Sorry to hijack your thread. definite newby here. how the hell to you post a new thread? I got questions....


----------



## nissan4x4.27 (Jul 8, 2009)

z22newby you go back to the hb truck page and be for the forums there will be post new or something like that


----------



## zanegrey (Dec 5, 2005)

check the trouble codes on the ecm underneath the pass seat...


----------



## nissan4x4.27 (Jul 8, 2009)

how??? there is no way to check them


----------



## zanegrey (Dec 5, 2005)

of coarse there is...

read the stick at the top of this forum...

if u ask me what a sticky is ur n trouble...


----------



## nissan4x4.27 (Jul 8, 2009)

i didnt see anything at the top???


----------



## zanegrey (Dec 5, 2005)

dude..u r starting to worry me...

http://www.nissanforums.com/hb-truck/140369-how-check-your-ecu-error-codes.html


----------



## nissan4x4.27 (Jul 8, 2009)

umm that was for a path finder. which is different then mine cause i already tried it


----------



## nissan4x4.27 (Jul 8, 2009)

well it will flash the same codes as it always does anyways


----------



## zanegrey (Dec 5, 2005)

the pathfinder and nissan hard body truck are virtually the same vehicle..

what code did it flash ?


----------



## nissan4x4.27 (Jul 8, 2009)

M.A.P sensor and cat like before. never changes


----------



## zanegrey (Dec 5, 2005)

what were the numbers???


----------



## nissan4x4.27 (Jul 8, 2009)

i didnt do it the way u told me i just had a friend bring his code reader over and it still said manifold absolute pressure and cat converter and its idling over 1500. and thing to stop it


----------



## zanegrey (Dec 5, 2005)

do your self a favor and read it the way your supposed to..

in the error codes i do not see one for map...


----------



## nissan4x4.27 (Jul 8, 2009)

my buddy works at a shop and i had a smog guy check them too and thats what it said. and your chart thing only goes to 95 and i asked my buddy and he said from 95 to 97 is different thats why i wont do it that way. i will only do it with a code reader


----------



## zanegrey (Dec 5, 2005)

remove cat to see if it is clogged...


----------



## nissan4x4.27 (Jul 8, 2009)

would the cause my high idle


----------



## zanegrey (Dec 5, 2005)

normally a high idle is associated with a vacumn prob.. but you are reading map and cat codes so the pressure may be coming from clogged cat..

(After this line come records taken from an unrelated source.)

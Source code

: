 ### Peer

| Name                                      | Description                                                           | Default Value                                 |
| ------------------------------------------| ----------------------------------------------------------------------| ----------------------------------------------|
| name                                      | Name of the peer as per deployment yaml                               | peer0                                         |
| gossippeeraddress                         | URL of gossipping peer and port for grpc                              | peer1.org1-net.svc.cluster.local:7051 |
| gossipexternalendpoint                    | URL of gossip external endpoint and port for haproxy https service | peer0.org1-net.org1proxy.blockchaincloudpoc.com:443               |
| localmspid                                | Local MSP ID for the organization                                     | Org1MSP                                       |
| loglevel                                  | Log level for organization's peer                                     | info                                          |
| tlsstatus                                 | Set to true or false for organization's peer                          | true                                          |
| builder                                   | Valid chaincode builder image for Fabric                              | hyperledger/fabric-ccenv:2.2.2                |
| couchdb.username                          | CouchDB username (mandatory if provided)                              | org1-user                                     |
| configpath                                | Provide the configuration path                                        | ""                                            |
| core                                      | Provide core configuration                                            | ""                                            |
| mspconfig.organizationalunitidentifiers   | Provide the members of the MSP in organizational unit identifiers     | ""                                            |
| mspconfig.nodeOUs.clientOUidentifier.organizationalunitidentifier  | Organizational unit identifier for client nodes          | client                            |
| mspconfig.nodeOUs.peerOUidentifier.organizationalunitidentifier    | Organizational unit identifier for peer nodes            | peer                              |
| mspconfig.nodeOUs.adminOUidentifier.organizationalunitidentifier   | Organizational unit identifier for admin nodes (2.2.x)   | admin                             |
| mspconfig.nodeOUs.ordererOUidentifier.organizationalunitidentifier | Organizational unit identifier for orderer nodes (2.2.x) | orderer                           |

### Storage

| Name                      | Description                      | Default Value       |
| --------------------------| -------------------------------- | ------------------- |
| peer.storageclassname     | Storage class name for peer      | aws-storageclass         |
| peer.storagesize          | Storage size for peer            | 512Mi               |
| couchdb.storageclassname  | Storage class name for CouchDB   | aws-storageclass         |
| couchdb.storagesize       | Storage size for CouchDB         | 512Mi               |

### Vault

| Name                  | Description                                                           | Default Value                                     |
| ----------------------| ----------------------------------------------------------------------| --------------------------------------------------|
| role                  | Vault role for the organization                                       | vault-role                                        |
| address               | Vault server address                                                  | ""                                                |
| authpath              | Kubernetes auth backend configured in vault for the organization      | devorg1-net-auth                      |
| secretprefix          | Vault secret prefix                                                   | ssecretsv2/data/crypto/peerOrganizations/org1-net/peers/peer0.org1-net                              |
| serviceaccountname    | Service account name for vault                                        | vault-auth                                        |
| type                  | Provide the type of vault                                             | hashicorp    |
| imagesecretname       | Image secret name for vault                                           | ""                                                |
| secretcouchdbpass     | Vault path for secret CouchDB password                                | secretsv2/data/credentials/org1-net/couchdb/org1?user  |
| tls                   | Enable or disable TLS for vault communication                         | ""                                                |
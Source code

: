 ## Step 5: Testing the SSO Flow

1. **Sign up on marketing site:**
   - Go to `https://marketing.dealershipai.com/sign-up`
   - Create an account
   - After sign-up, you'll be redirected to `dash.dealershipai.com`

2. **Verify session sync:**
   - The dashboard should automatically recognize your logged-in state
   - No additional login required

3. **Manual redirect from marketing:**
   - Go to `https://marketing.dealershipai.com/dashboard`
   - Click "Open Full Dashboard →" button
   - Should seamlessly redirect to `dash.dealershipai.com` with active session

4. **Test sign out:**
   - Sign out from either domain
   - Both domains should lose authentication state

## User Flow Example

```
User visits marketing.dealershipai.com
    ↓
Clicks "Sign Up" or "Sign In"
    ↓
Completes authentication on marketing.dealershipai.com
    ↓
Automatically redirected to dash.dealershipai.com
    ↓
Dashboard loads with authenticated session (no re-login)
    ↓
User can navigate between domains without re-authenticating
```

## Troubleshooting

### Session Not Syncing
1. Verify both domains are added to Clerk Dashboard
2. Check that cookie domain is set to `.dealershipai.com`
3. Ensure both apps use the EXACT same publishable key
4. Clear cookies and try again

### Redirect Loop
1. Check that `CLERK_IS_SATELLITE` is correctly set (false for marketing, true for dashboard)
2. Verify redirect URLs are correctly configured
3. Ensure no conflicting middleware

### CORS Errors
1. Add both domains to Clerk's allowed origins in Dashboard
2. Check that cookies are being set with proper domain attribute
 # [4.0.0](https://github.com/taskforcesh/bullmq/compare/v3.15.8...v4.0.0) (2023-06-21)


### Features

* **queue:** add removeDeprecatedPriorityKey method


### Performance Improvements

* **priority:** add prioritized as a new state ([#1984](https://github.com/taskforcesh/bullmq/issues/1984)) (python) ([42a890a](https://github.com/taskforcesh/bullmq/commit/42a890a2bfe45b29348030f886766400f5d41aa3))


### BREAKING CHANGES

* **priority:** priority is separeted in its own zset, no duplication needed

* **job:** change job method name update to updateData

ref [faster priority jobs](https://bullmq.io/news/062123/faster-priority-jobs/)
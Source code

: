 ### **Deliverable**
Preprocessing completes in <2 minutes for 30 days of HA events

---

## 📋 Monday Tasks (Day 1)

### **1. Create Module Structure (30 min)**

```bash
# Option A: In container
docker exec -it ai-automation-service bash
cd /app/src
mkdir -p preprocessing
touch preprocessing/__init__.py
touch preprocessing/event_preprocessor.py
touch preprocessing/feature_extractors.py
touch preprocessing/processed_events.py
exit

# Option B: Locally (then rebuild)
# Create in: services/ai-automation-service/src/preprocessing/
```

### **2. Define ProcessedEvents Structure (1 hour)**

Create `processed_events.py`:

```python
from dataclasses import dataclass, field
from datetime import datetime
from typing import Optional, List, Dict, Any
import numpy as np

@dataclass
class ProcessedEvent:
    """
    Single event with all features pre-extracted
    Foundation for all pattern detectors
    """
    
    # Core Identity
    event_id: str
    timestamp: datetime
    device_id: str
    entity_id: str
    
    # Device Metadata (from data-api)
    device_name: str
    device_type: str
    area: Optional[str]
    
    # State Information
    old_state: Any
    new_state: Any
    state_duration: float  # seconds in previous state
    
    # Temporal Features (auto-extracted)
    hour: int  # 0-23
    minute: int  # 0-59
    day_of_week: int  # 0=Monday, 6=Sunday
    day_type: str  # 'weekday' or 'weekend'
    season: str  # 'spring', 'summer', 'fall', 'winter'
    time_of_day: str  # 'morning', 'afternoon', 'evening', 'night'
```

it may very well be both but i think you have to check everything you can...


----------



## nissan4x4.27 (Jul 8, 2009)

well i fired it up and i unplugged the mass air flow sensor and u could here it change in sound and when i unplugged the map it didnt do anything


----------



## nissan4x4.27 (Jul 8, 2009)

hopfully the junk yard has one cause i dont want to spend 200 on the map sensor


----------



## zanegrey (Dec 5, 2005)

get me a picture of it and i will try to find you one...


----------



## nissan4x4.27 (Jul 8, 2009)

well im going to the junk yard sat for the sale they are having just hope we can find a nissan pickup there. i will try and get on tomorrow


----------



## nissan4x4.27 (Jul 8, 2009)

this is the close's i can get


----------



## zanegrey (Dec 5, 2005)

ok .. give me its location on the engine..


----------



## nissan4x4.27 (Jul 8, 2009)

its on the right finder by the fire wall


----------



## zanegrey (Dec 5, 2005)

i will check it out tomorrow morning..


----------



## nissan4x4.27 (Jul 8, 2009)

ok im going to the junk yard tomorrow


----------



## nissan4x4.27 (Jul 8, 2009)

would u like the part number


----------



## zanegrey (Dec 5, 2005)

use my email addy and send me the number . i will send you a pic back of the pathy i am looking at .. 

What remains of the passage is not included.